Yes, should have waited a bit longer to annuitize.
Nothing said about forced to annuitize, an option in 401k, own money, employer match or both and not necessarily with all the contribution.
If people took control and did everything right their entire working lives there would be no need for this discussion. They don’t ‼️
But how would people sensibly make the decision early in life as to whether to annuitize that year’s contributions or not? You’re looking at locking in 30- 40 years hence for an income whose real value when you access it is unknowable. Vs a more understandable savings pot with actual prospect of growth. The potential for 401k providers being opened to class actions many years in the future seems real.
I think it’s probably preferable to hammer home a message of “save else you might consider cat food luxury eats” and let people take the significant decisions on how to draw income once they know their financial personality and the time frame is the potentially 30 years of retirement not 30+20/30.
In short let’s say you’re 30 and have a total 401k contribution of 10k for that year. And the provider says do you want to buy an annuity of 1k per year at age 70 which will uplift at the higher of (inflation index) or 2% including all years to age 70. Do you take that deal or not? How do you begin to understand whether that’s good or bad without getting into modelling yourself?
Hmm no answer on this. Do we assume that’s because the “simple” solution of buying annuity each year as we work is far from simple? Or can someone explain to me how it would work and prove it is an absolute good thing for employees?
Remember buying an annuity is a contractual irreversible deal far from the accruing a portion of one’s final or weighted average salary as a pension each year.
I agree with your overall sentiment. I don’t know what the answer is, but I’m skeptical the problem will be solved following the current approach.
For once I agree with you. I believe SS was supposed to be a third of a retiree’s income, with company pensions and savings providing the other two thirds. Well, US company pensions didn’t have COLAs and in any case barely exist today, and expecting most people to be able to rely on savings for two thirds of their income is a fool’s dream. We need a much more generous SS payout, with COLA, or some new forced savings scheme that converts to an annuity with full COLA at retirement age. Or both.

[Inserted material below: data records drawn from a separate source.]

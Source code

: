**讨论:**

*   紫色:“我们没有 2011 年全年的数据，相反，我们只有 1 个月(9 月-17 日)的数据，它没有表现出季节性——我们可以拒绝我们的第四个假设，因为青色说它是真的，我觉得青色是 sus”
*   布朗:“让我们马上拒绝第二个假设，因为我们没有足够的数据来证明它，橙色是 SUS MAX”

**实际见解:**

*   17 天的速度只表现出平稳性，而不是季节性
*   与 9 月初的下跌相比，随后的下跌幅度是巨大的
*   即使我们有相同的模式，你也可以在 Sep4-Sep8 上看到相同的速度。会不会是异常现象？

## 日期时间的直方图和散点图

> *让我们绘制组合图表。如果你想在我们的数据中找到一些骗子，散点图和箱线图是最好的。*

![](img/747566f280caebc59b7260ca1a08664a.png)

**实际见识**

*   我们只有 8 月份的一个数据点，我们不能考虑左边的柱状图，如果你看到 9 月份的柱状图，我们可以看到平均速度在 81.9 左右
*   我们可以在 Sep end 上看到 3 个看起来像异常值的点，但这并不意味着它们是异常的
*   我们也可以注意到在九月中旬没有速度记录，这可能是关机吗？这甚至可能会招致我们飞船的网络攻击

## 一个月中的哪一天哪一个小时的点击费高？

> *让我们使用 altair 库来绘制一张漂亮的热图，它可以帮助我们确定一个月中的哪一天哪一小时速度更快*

I would like the COLA for Social Security to include housing and food in their calculations.
It absolutely does include those items. Why do you think it does not?
It does by virtue of using CPI-W.
It was typically referred to as a third leg of the retirement income stool not a third of the retirees pre-retirement income. In fact, for average income retirees, SS is nearly 40% of working income.

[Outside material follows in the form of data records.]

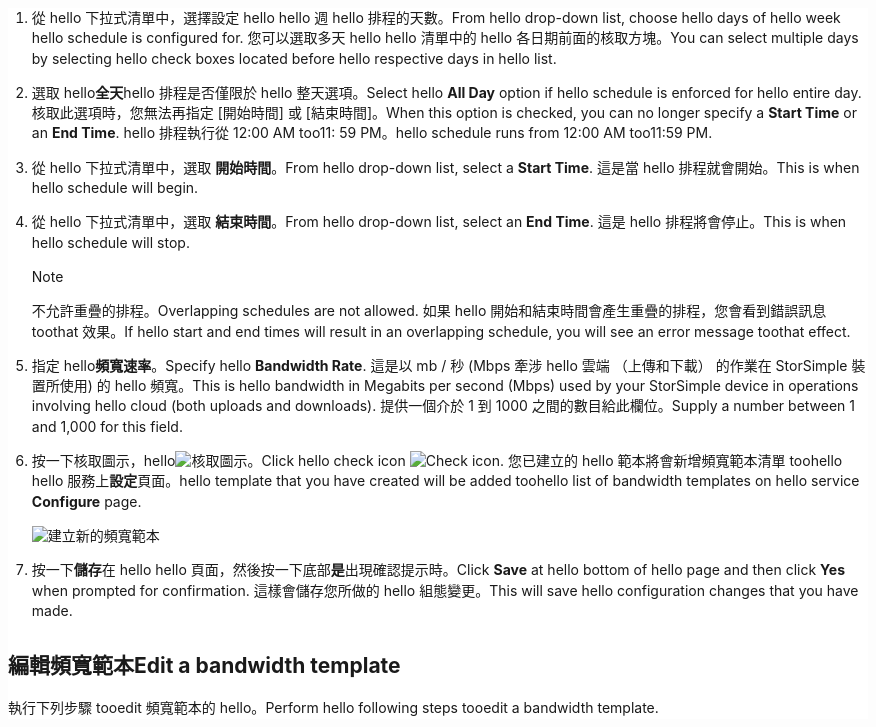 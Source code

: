    1. <span data-ttu-id="18e2d-127">從 hello 下拉式清單中，選擇設定 hello hello 週 hello 排程的天數。</span><span class="sxs-lookup"><span data-stu-id="18e2d-127">From hello drop-down list, choose hello days of hello week hello schedule is configured for.</span></span> <span data-ttu-id="18e2d-128">您可以選取多天 hello hello 清單中的 hello 各日期前面的核取方塊。</span><span class="sxs-lookup"><span data-stu-id="18e2d-128">You can select multiple days by selecting hello check boxes located before hello respective days in hello list.</span></span>
   2. <span data-ttu-id="18e2d-129">選取 hello**全天**hello 排程是否僅限於 hello 整天選項。</span><span class="sxs-lookup"><span data-stu-id="18e2d-129">Select hello **All Day** option if hello schedule is enforced for hello entire day.</span></span> <span data-ttu-id="18e2d-130">核取此選項時，您無法再指定 [開始時間] 或 [結束時間]。</span><span class="sxs-lookup"><span data-stu-id="18e2d-130">When this option is checked, you can no longer specify a **Start Time** or an **End Time**.</span></span> <span data-ttu-id="18e2d-131">hello 排程執行從 12:00 AM too11: 59 PM。</span><span class="sxs-lookup"><span data-stu-id="18e2d-131">hello schedule runs from 12:00 AM too11:59 PM.</span></span>
   3. <span data-ttu-id="18e2d-132">從 hello 下拉式清單中，選取 **開始時間**。</span><span class="sxs-lookup"><span data-stu-id="18e2d-132">From hello drop-down list, select a **Start Time**.</span></span> <span data-ttu-id="18e2d-133">這是當 hello 排程就會開始。</span><span class="sxs-lookup"><span data-stu-id="18e2d-133">This is when hello schedule will begin.</span></span>
   4. <span data-ttu-id="18e2d-134">從 hello 下拉式清單中，選取 **結束時間**。</span><span class="sxs-lookup"><span data-stu-id="18e2d-134">From hello drop-down list, select an **End Time**.</span></span> <span data-ttu-id="18e2d-135">這是 hello 排程將會停止。</span><span class="sxs-lookup"><span data-stu-id="18e2d-135">This is when hello schedule will stop.</span></span>
      
      > [!NOTE]
      > <span data-ttu-id="18e2d-136">不允許重疊的排程。</span><span class="sxs-lookup"><span data-stu-id="18e2d-136">Overlapping schedules are not allowed.</span></span> <span data-ttu-id="18e2d-137">如果 hello 開始和結束時間會產生重疊的排程，您會看到錯誤訊息 toothat 效果。</span><span class="sxs-lookup"><span data-stu-id="18e2d-137">If hello start and end times will result in an overlapping schedule, you will see an error message toothat effect.</span></span>
      > 
      > 
   5. <span data-ttu-id="18e2d-138">指定 hello**頻寬速率**。</span><span class="sxs-lookup"><span data-stu-id="18e2d-138">Specify hello **Bandwidth Rate**.</span></span> <span data-ttu-id="18e2d-139">這是以 mb / 秒 (Mbps 牽涉 hello 雲端 （上傳和下載） 的作業在 StorSimple 裝置所使用) 的 hello 頻寬。</span><span class="sxs-lookup"><span data-stu-id="18e2d-139">This is hello bandwidth in Megabits per second (Mbps) used by your StorSimple device in operations involving hello cloud (both uploads and downloads).</span></span> <span data-ttu-id="18e2d-140">提供一個介於 1 到 1000 之間的數目給此欄位。</span><span class="sxs-lookup"><span data-stu-id="18e2d-140">Supply a number between 1 and 1,000 for this field.</span></span>
   6. <span data-ttu-id="18e2d-141">按一下核取圖示，hello![核取圖示](./media/storsimple-manage-bandwidth-templates/HCS_CheckIcon.png)。</span><span class="sxs-lookup"><span data-stu-id="18e2d-141">Click hello check icon ![Check icon](./media/storsimple-manage-bandwidth-templates/HCS_CheckIcon.png).</span></span> <span data-ttu-id="18e2d-142">您已建立的 hello 範本將會新增頻寬範本清單 toohello hello 服務上**設定**頁面。</span><span class="sxs-lookup"><span data-stu-id="18e2d-142">hello template that you have created will be added toohello list of bandwidth templates on hello service **Configure** page.</span></span>
      
      ![建立新的頻寬範本](./media/storsimple-manage-bandwidth-templates/HCS_CreateNewBT1.png)
4. <span data-ttu-id="18e2d-144">按一下**儲存**在 hello hello 頁面，然後按一下底部**是**出現確認提示時。</span><span class="sxs-lookup"><span data-stu-id="18e2d-144">Click **Save** at hello bottom of hello page and then click **Yes** when prompted for confirmation.</span></span> <span data-ttu-id="18e2d-145">這樣會儲存您所做的 hello 組態變更。</span><span class="sxs-lookup"><span data-stu-id="18e2d-145">This will save hello configuration changes that you have made.</span></span>

## <a name="edit-a-bandwidth-template"></a><span data-ttu-id="18e2d-146">編輯頻寬範本</span><span class="sxs-lookup"><span data-stu-id="18e2d-146">Edit a bandwidth template</span></span>
<span data-ttu-id="18e2d-147">執行下列步驟 tooedit 頻寬範本的 hello。</span><span class="sxs-lookup"><span data-stu-id="18e2d-147">Perform hello following steps tooedit a bandwidth template.</span></span>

Please feel free to agree with me more😃
I just went back and read Adam’s article. Yeah, you’re right, no way is the average retiree going to use guardrails when they can’t even complete a simple tax return on their own.

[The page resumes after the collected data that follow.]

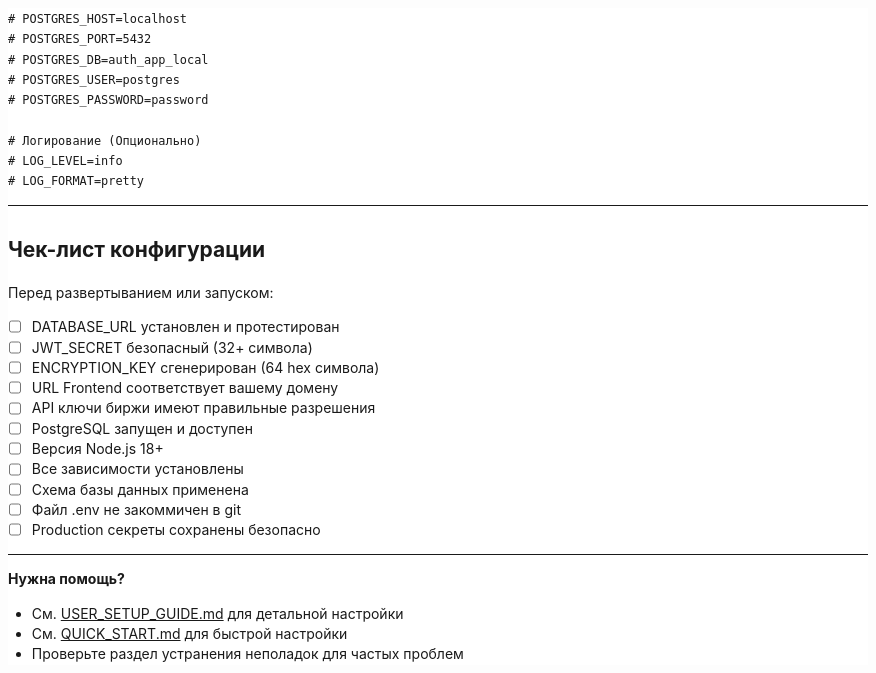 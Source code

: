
 ```env
# POSTGRES_HOST=localhost
# POSTGRES_PORT=5432
# POSTGRES_DB=auth_app_local
# POSTGRES_USER=postgres
# POSTGRES_PASSWORD=password

# Логирование (Опционально)
# LOG_LEVEL=info
# LOG_FORMAT=pretty
```

---

## Чек-лист конфигурации

Перед развертыванием или запуском:

- [ ] DATABASE_URL установлен и протестирован
- [ ] JWT_SECRET безопасный (32+ символа)
- [ ] ENCRYPTION_KEY сгенерирован (64 hex символа)
- [ ] URL Frontend соответствует вашему домену
- [ ] API ключи биржи имеют правильные разрешения
- [ ] PostgreSQL запущен и доступен
- [ ] Версия Node.js 18+
- [ ] Все зависимости установлены
- [ ] Схема базы данных применена
- [ ] Файл .env не закоммичен в git
- [ ] Production секреты сохранены безопасно

---

**Нужна помощь?**

- См. [USER_SETUP_GUIDE.md](./USER_SETUP_GUIDE.md) для детальной настройки
- См. [QUICK_START.md](./QUICK_START.md) для быстрой настройки
- Проверьте раздел устранения неполадок для частых проблем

You and i have commiserated in the past about attempts to help employees (in your case) and co-workers (in mine). They just weren’t buying it.
Annuitization options through the 401k plans would be a good step forward, as would using actuaries to determine SS payroll taxes in order to keep the system solvent.
The actuaries point out to Congress every year in the Trustee report the payroll percentage shortfall funding SS – which has consistently been ignored.
I agree with you. The tax percentage should be automatically adjusted every year based on actuarial calculations to always keep the program solvent. Keep politics out of it.
Annual adjustments would be modest if consistently applied.
But who ever heard of a government program that was adequately funded once implemented 🤑
I agree with your responses but I have to add that I think the only Federal program sufficiently funded is Congressional Pay and Perks!